Will it ever be unlawful not to exclude trans women from women’s sport? 

Section 195 provides exceptions to general rules in various contexts prohibiting discrimination on grounds of sex and gender reassignment. On their face, they are merely permissive: they say you may discriminate, but they don’t say that you must. So some sporting bodies may take the view that they’d rather not be sued for discrimination, even if they might have a good defence under s.195, so they might as well err on the side of safety by welcoming all comers on the basis of self-identification. 

But it’s not as simple as that.
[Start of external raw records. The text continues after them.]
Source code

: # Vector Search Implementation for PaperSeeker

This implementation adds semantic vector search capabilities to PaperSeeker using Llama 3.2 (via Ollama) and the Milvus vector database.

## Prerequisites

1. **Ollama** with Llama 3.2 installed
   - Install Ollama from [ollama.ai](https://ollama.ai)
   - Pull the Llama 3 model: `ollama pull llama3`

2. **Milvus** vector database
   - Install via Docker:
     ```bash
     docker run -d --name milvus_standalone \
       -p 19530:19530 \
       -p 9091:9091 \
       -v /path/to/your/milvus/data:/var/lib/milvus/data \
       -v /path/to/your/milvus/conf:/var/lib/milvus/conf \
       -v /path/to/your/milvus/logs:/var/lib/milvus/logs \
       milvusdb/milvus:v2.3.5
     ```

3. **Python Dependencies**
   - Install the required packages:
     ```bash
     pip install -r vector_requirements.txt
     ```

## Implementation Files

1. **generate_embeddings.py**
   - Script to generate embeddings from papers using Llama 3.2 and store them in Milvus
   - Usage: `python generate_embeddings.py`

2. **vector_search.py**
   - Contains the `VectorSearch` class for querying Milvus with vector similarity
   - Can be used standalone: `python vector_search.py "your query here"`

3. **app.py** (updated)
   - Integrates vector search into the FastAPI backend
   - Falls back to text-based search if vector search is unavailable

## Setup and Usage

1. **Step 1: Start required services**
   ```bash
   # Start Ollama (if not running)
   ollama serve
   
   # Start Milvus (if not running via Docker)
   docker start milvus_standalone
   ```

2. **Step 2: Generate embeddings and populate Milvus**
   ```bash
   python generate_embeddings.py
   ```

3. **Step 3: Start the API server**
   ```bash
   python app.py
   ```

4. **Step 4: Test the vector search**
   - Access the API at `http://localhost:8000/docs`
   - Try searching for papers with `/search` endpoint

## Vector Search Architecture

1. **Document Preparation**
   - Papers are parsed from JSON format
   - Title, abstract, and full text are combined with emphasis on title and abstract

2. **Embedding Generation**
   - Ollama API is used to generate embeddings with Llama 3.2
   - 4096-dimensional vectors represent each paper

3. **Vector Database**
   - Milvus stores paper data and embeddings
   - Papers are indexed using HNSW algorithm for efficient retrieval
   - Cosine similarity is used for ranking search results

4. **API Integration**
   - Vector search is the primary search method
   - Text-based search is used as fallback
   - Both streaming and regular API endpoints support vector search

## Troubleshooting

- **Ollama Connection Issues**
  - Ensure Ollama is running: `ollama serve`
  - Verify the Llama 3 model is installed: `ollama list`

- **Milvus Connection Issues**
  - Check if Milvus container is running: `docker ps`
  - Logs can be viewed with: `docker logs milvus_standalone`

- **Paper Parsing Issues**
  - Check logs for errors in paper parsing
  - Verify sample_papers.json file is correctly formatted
I can foresee two distinct ways in which sporting clubs or bodies may lay themselves open to claims if they permit male-bodied people to compete in women’s events, and there may be others I haven’t thought of.[5] The most obvious one is negligence: in contact sports (and potentially others, like cycling, where there is a risk of accidental contact), permitting trans women to compete may make the contest not merely unfair, but also more dangerous than it ought to be. 

But in many cases even where safety isn’t engaged, there is the possibility of indirect discrimination to contend with. Indirect sex discrimination occurs where a “provision, criterion or practice” puts women at a particular disadvantage compared to men. Opening participation in sex-segregated sports to trans men and trans women (whether on the basis of self-identification, or limited to those with a GRC) will put women at a striking disadvantage compared to men: men in general have nothing to fear from trans men competing in their sports, but if trans women are allowed to compete in women’s sports, natal women are bound to lose out on team places, prize money, sponsorship, medals, and  – perhaps most importantly – participation.

An indirect discrimination claim on this basis isn’t straightforward, because of the extraordinarily broad terms in which section 195(1) is expressed: read literally, it abolishes the whole of sex discrimination law at a stroke in relation to participation in gender-affected activities. That is a result so peculiar that one feels there must be a way around it[6] – but that’s a puzzle for another day. 


[1] In truth, this caveat is only there as an excuse  for a footnote about Jasmin Paris’s outright triumph, beating all previous male and female records, in the 2019 268-mile Montane Spine Race along the Pennine Way while breast-feeding.

[2] In fact, it undoubtedly will.

[3] I am confident that this analysis is correct, but it is fair to note that the contrary view does appear to be implicit in Alex Sharpe’s article ‘Will Gender Self-Declaration Undermine Women’s Rights and Lead to an Increase in Harms?’ (Sharpe (2020) 83 (3) MLR 539-557).

[4] There’s a weirdness in the drafting of s.195. Subsection (1) obliterates the whole of sex discrimination law so far as it relates to participation in gender-affected activities. Subsection (2), in contrast, just excludes four specific sections: s.29, which prohibits discrimination in relation to the provision of services; plus sections 33-35, which relate to the disposal and management of premises. The disparity of coverage isn’t mentioned in either the EHRC Code of Practice or the explanatory note to the Act, and I’m currently baffled by it: I find it difficult to to understand why, for example, the exemption shouldn’t extend to discrimination by associations or educational institutions. If anyone can explain that to me in a comment, I shall be grateful.

[5] Again – please comment if you can think of others.

[6] At the very least, in relation to professional sport, it can’t be compatible with the Equal Treatment Directive 2006/54/EC.